- **EXERCISE INSTRUCTIONS**:
Pull each line holding "that" out of the entries below.

- **SUPPLIED DATA**:
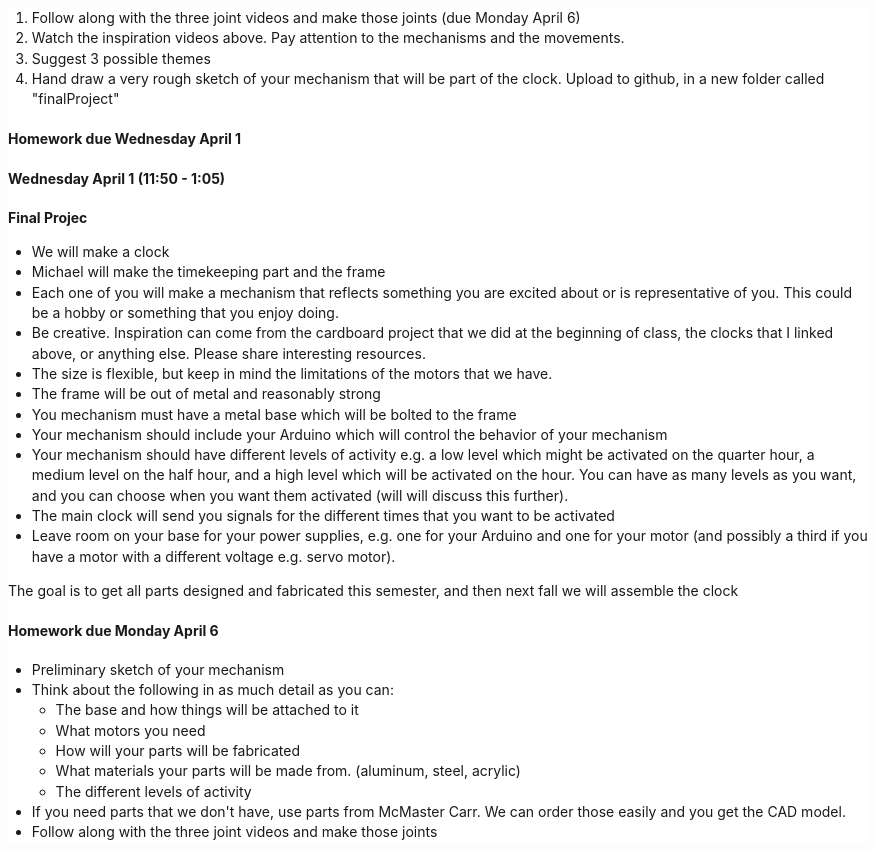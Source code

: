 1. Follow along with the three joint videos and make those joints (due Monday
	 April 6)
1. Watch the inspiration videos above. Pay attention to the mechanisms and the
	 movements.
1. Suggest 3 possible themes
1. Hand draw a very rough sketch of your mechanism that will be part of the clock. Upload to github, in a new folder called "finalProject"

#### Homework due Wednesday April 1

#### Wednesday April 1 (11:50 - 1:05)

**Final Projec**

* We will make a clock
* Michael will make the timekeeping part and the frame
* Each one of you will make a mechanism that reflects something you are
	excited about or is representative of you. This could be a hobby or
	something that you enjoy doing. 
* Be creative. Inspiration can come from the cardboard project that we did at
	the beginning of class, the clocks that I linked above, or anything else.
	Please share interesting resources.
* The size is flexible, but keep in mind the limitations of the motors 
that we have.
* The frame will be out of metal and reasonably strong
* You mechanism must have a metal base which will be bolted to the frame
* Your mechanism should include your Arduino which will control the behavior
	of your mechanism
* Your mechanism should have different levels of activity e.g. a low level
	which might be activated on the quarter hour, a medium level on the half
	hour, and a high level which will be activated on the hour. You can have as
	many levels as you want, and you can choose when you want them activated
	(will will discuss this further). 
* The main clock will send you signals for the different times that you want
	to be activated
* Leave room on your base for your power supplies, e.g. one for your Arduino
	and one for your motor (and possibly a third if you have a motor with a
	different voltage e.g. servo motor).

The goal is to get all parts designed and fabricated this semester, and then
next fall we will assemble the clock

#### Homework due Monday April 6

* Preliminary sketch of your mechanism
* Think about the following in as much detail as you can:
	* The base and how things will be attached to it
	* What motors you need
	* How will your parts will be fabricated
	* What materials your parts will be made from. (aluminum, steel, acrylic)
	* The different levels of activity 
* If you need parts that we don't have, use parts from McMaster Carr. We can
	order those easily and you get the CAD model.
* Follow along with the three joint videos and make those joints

- **ANSWER BOX**:
1. Hand draw a very rough sketch of your mechanism that will be part of the clock. Upload to github, in a new folder called "finalProject"
* Each one of you will make a mechanism that reflects something you are
	something that you enjoy doing. 
* Be creative. Inspiration can come from the cardboard project that we did at
	the beginning of class, the clocks that I linked above, or anything else.
that we have.
* The main clock will send you signals for the different times that you want
* If you need parts that we don't have, use parts from McMaster Carr. We can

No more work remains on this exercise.